**Task directions:** Only lines containing the word "title" belong in the answer; copy each one from the records.

**Data to examine:**
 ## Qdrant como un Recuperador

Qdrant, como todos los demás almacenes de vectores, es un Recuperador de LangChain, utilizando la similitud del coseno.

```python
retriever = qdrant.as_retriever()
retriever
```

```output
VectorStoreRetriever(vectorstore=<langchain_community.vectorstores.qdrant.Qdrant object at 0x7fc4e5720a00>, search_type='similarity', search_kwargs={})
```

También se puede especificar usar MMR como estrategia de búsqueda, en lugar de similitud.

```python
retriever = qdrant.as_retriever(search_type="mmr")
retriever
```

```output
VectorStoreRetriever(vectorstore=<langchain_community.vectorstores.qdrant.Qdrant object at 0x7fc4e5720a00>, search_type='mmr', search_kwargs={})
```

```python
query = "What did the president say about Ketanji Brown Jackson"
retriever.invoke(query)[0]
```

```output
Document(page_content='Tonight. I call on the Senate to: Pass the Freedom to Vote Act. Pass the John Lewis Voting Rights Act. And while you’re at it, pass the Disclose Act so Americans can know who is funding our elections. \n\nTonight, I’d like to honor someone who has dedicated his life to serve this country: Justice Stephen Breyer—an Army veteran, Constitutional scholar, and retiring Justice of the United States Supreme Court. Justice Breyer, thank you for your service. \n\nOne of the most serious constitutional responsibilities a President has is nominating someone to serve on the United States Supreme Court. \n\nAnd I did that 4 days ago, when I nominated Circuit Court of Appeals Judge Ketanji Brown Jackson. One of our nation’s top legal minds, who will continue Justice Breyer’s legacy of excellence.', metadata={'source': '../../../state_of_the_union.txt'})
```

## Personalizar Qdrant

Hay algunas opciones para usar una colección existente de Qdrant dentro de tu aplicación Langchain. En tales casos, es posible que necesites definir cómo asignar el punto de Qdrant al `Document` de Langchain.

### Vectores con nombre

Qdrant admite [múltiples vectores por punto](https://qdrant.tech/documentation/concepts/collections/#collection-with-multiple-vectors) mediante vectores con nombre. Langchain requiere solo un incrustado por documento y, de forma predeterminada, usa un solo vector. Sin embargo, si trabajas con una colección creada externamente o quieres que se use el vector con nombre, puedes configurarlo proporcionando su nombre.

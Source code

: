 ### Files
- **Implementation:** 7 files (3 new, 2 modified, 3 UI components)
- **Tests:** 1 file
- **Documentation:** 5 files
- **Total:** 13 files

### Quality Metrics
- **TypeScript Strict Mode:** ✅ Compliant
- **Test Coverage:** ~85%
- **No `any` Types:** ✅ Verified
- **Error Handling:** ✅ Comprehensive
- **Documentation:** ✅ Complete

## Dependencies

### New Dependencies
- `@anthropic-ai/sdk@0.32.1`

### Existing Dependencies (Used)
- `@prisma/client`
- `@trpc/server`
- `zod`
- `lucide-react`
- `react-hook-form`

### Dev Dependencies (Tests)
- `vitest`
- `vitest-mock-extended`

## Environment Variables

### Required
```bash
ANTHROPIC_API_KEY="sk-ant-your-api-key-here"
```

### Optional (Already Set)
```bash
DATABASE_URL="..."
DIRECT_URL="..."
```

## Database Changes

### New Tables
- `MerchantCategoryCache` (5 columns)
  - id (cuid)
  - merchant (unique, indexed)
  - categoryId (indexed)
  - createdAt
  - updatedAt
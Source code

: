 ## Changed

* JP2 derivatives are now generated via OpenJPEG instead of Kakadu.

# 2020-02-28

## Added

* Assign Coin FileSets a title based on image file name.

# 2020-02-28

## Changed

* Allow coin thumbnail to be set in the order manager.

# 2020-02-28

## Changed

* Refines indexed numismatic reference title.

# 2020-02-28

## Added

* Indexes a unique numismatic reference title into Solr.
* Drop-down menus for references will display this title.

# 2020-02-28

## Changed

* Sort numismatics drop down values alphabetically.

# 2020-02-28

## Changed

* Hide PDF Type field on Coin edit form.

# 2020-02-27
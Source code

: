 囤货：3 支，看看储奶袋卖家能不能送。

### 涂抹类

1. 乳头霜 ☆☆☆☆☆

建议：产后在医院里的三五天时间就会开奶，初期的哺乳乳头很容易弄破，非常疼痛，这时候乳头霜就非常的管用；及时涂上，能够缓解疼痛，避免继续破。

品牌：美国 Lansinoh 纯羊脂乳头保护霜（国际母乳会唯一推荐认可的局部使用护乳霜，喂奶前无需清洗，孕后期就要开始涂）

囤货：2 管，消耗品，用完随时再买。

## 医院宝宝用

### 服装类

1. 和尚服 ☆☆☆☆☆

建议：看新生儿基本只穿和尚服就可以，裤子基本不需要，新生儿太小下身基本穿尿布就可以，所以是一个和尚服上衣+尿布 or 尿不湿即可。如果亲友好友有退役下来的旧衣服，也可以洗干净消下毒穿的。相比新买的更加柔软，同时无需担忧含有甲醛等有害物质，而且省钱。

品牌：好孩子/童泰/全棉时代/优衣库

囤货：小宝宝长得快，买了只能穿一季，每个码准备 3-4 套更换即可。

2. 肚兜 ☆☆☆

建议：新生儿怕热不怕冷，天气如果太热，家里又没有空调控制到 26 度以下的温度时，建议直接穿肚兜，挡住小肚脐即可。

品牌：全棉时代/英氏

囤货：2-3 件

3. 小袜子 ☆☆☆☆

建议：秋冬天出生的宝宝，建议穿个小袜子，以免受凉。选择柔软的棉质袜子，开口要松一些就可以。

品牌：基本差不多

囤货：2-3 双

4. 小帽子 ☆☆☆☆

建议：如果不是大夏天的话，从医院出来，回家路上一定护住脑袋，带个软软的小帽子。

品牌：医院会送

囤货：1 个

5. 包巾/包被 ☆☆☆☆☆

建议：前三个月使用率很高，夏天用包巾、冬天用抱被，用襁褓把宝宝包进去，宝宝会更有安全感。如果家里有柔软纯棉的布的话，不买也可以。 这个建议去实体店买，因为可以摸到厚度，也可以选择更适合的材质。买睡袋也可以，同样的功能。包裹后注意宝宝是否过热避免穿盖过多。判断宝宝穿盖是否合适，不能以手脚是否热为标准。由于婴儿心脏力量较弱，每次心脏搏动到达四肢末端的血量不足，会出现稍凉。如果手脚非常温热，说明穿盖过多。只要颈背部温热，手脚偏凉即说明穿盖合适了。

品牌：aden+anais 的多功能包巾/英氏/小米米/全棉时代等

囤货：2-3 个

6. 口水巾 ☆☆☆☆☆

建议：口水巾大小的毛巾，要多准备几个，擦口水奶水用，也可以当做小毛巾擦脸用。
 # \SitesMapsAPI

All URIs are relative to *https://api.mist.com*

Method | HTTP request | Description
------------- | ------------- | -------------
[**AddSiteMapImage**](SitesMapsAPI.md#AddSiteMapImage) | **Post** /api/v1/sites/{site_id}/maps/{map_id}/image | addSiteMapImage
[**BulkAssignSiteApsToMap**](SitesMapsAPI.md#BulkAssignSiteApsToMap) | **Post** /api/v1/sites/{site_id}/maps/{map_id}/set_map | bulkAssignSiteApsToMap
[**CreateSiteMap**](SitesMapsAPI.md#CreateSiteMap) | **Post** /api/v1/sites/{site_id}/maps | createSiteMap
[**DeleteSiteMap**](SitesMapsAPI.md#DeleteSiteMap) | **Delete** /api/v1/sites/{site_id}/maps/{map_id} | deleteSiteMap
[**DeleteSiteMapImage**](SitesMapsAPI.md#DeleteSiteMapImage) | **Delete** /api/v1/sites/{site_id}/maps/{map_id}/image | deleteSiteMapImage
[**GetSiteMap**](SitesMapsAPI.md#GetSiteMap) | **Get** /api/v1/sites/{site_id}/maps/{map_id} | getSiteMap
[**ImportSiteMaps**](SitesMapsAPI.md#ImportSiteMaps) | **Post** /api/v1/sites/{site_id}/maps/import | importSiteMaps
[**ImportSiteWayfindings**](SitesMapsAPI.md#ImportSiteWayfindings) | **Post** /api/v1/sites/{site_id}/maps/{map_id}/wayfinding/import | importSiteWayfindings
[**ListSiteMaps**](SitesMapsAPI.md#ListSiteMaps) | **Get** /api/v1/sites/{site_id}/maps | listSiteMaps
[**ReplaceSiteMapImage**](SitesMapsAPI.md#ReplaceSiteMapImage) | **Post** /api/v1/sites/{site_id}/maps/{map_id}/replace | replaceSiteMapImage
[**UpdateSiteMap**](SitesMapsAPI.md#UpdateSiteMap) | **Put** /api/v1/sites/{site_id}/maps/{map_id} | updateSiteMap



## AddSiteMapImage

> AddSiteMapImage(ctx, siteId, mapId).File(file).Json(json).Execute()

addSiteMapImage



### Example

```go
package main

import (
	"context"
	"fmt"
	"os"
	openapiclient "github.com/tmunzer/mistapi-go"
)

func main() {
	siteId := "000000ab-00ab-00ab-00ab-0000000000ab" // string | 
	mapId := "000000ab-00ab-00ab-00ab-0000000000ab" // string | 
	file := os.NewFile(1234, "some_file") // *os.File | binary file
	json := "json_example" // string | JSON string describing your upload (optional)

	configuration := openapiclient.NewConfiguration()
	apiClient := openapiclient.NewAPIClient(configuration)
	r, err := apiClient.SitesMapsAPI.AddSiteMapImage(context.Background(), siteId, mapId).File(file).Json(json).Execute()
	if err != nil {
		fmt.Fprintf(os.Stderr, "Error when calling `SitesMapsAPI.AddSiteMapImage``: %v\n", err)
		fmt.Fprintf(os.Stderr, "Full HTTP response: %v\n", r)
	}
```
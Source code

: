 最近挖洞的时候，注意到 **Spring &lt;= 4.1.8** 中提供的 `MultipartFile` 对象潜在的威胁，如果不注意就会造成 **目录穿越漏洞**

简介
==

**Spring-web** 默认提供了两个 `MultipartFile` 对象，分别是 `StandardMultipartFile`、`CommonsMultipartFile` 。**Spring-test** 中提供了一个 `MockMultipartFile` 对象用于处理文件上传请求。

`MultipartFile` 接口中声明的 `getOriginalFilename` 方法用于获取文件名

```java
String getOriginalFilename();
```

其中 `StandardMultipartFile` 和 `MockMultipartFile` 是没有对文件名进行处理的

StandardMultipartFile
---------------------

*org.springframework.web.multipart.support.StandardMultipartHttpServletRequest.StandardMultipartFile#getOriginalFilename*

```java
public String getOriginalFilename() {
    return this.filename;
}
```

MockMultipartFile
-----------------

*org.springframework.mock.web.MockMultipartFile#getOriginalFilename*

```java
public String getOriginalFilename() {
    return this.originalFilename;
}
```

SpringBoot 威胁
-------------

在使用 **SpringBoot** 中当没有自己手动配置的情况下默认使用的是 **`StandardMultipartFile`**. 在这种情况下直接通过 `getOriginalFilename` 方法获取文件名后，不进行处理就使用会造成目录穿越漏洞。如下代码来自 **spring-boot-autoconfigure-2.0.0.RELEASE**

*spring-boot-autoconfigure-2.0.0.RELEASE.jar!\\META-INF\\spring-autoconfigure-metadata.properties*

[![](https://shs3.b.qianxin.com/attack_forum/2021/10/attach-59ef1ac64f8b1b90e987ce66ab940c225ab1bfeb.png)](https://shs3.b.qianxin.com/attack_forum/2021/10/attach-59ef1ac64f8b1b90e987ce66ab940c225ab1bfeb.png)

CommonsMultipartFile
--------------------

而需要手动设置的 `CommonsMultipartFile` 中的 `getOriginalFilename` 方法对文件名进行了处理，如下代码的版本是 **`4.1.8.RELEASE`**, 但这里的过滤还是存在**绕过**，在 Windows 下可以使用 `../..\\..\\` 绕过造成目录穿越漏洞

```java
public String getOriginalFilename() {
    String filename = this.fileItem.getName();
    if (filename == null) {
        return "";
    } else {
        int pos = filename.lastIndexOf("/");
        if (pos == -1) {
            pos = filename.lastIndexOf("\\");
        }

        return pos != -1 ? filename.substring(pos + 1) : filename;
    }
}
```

**Solution to the problem:**
* Assign Coin FileSets a title based on image file name.
* Refines indexed numismatic reference title.
* Indexes a unique numismatic reference title into Solr.
* Drop-down menus for references will display this title.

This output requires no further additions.